>>>

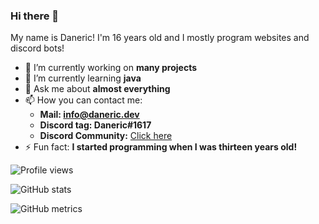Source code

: ### Hi there 👋
My name is Daneric! I'm 16 years old and I mostly program websites and discord bots!

- 🔭 I’m currently working on **many projects** 
- 🌱 I’m currently learning **java**
- 💬 Ask me about **almost everything**
- 📫 How you can contact me:
  - **Mail: info@daneric.dev**
  - **Discord tag: Daneric#1617**
  - **Discord Community:** [Click here](https://discord.gg/zxrp4hS)
- ⚡ Fun fact: **I started programming when I was thirteen years old!**

![Profile views](https://gpvc.arturio.dev/DanericNetwork)  

![GitHub stats](https://github-readme-stats.vercel.app/api?username=DanericNetwork&show_icons=true)  

![GitHub metrics](https://metrics.lecoq.io/DanericNetwork)  

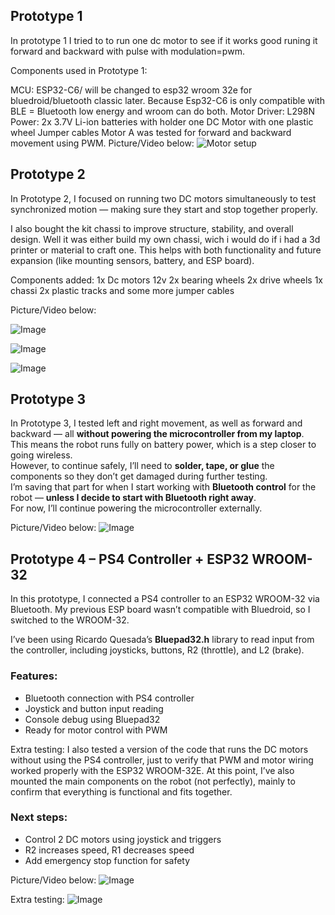 
## Prototype 1
In prototype 1 I tried to to run one dc motor to see if it works good runing it forward and backward with pulse with modulation=pwm.

Components used in Prototype 1:

MCU: ESP32-C6/ will be changed to esp32 wroom 32e for bluedroid/bluetooth classic later. Because Esp32-C6 is only compatible with BLE = Bluetooth low energy and wroom can do both.
Motor Driver: L298N
Power: 2x 3.7V Li-ion batteries with holder
one DC Motor with one plastic wheel
Jumper cables
Motor A was tested for forward and backward movement using PWM.
Picture/Video below:
![Motor setup](https://github.com/user-attachments/assets/0ee76e86-15a2-43bc-93b2-a7ba8820f6ca)


## Prototype 2
In Prototype 2, I focused on running two DC motors simultaneously to test synchronized motion — making sure they start and stop together properly.

I also bought the kit chassi to improve structure, stability, and overall design. Well it was either build my own chassi, wich i would do if i had a 3d printer or material to craft one. This helps with both functionality and future expansion (like mounting sensors, battery, and ESP board).

Components added:
1x Dc motors 12v
2x bearing wheels
2x drive wheels
1x chassi
2x plastic tracks
and some more jumper cables


Picture/Video below:

![Image](https://github.com/user-attachments/assets/8655fdf0-c675-4677-bba9-76596d624ec1)

![Image](https://github.com/user-attachments/assets/f9de452d-4bb6-4732-a826-fda9fbc57b1c)

![Image](https://github.com/user-attachments/assets/cef2f348-9651-4c71-ade7-fe4c406b4a01)


## Prototype 3

In Prototype 3, I tested left and right movement, as well as forward and backward — all **without powering the microcontroller from my laptop**.  
This means the robot runs fully on battery power, which is a step closer to going wireless.  
However, to continue safely, I’ll need to **solder, tape, or glue** the components so they don’t get damaged during further testing.  
I’m saving that part for when I start working with **Bluetooth control** for the robot — **unless I decide to start with Bluetooth right away**.  
For now, I’ll continue powering the microcontroller externally.

Picture/Video below:
![Image](https://github.com/user-attachments/assets/44a64f3d-078d-4d90-97d8-be7de222b782)

## Prototype 4 – PS4 Controller + ESP32 WROOM-32

In this prototype, I connected a PS4 controller to an ESP32 WROOM-32 via Bluetooth. My previous ESP board wasn’t compatible with Bluedroid, so I switched to the WROOM-32.

I’ve been using Ricardo Quesada’s **Bluepad32.h** library to read input from the controller, including joysticks, buttons, R2 (throttle), and L2 (brake).

### Features:
- Bluetooth connection with PS4 controller
- Joystick and button input reading
- Console debug using Bluepad32
- Ready for motor control with PWM

Extra testing:
I also tested a version of the code that runs the DC motors without using the PS4 controller, just to verify that PWM and motor wiring worked properly with the ESP32 WROOM-32E.
At this point, I’ve also mounted the main components on the robot (not perfectly), mainly to confirm that everything is functional and fits together.

### Next steps:
- Control 2 DC motors using joystick and triggers
- R2 increases speed, R1 decreases speed
- Add emergency stop function for safety

Picture/Video below:
![Image](https://github.com/user-attachments/assets/48a90633-8d2c-4bc6-a11b-93db7a30fcfe)

Extra testing:
![Image](https://github.com/user-attachments/assets/8166ed5d-1440-46b8-b354-8f1784d7b184)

<<<

Instructions to follow:
Exclude the pictures, then retype every record exactly.

Reply to the task:
Source code

: ### Hi there 👋
My name is Daneric! I'm 16 years old and I mostly program websites and discord bots!

- 🔭 I’m currently working on **many projects** 
- 🌱 I’m currently learning **java**
- 💬 Ask me about **almost everything**
- 📫 How you can contact me:
  - **Mail: info@daneric.dev**
  - **Discord tag: Daneric#1617**
  - **Discord Community:** [Click here](https://discord.gg/zxrp4hS)
- ⚡ Fun fact: **I started programming when I was thirteen years old!**

![Profile views](https://gpvc.arturio.dev/DanericNetwork)  

![GitHub stats](https://github-readme-stats.vercel.app/api?username=DanericNetwork&show_icons=true)  

![GitHub metrics](https://metrics.lecoq.io/DanericNetwork)  

## Prototype 1
In prototype 1 I tried to to run one dc motor to see if it works good runing it forward and backward with pulse with modulation=pwm.

Components used in Prototype 1:

MCU: ESP32-C6/ will be changed to esp32 wroom 32e for bluedroid/bluetooth classic later. Because Esp32-C6 is only compatible with BLE = Bluetooth low energy and wroom can do both.
Motor Driver: L298N
Power: 2x 3.7V Li-ion batteries with holder
one DC Motor with one plastic wheel
Jumper cables
Motor A was tested for forward and backward movement using PWM.
Picture/Video below:
![Motor setup](https://github.com/user-attachments/assets/0ee76e86-15a2-43bc-93b2-a7ba8820f6ca)


## Prototype 2
In Prototype 2, I focused on running two DC motors simultaneously to test synchronized motion — making sure they start and stop together properly.

I also bought the kit chassi to improve structure, stability, and overall design. Well it was either build my own chassi, wich i would do if i had a 3d printer or material to craft one. This helps with both functionality and future expansion (like mounting sensors, battery, and ESP board).

Components added:
1x Dc motors 12v
2x bearing wheels
2x drive wheels
1x chassi
2x plastic tracks
and some more jumper cables


Picture/Video below:

![Image](https://github.com/user-attachments/assets/8655fdf0-c675-4677-bba9-76596d624ec1)

![Image](https://github.com/user-attachments/assets/f9de452d-4bb6-4732-a826-fda9fbc57b1c)

![Image](https://github.com/user-attachments/assets/cef2f348-9651-4c71-ade7-fe4c406b4a01)


## Prototype 3

In Prototype 3, I tested left and right movement, as well as forward and backward — all **without powering the microcontroller from my laptop**.  
This means the robot runs fully on battery power, which is a step closer to going wireless.  
However, to continue safely, I’ll need to **solder, tape, or glue** the components so they don’t get damaged during further testing.  
I’m saving that part for when I start working with **Bluetooth control** for the robot — **unless I decide to start with Bluetooth right away**.  
For now, I’ll continue powering the microcontroller externally.

Picture/Video below:
![Image](https://github.com/user-attachments/assets/44a64f3d-078d-4d90-97d8-be7de222b782)

## Prototype 4 – PS4 Controller + ESP32 WROOM-32

In this prototype, I connected a PS4 controller to an ESP32 WROOM-32 via Bluetooth. My previous ESP board wasn’t compatible with Bluedroid, so I switched to the WROOM-32.

I’ve been using Ricardo Quesada’s **Bluepad32.h** library to read input from the controller, including joysticks, buttons, R2 (throttle), and L2 (brake).

### Features:
- Bluetooth connection with PS4 controller
- Joystick and button input reading
- Console debug using Bluepad32
- Ready for motor control with PWM

Extra testing:
I also tested a version of the code that runs the DC motors without using the PS4 controller, just to verify that PWM and motor wiring worked properly with the ESP32 WROOM-32E.
At this point, I’ve also mounted the main components on the robot (not perfectly), mainly to confirm that everything is functional and fits together.

### Next steps:
- Control 2 DC motors using joystick and triggers
- R2 increases speed, R1 decreases speed
- Add emergency stop function for safety

Picture/Video below:
![Image](https://github.com/user-attachments/assets/48a90633-8d2c-4bc6-a11b-93db7a30fcfe)

Extra testing:
![Image](https://github.com/user-attachments/assets/8166ed5d-1440-46b8-b354-8f1784d7b184)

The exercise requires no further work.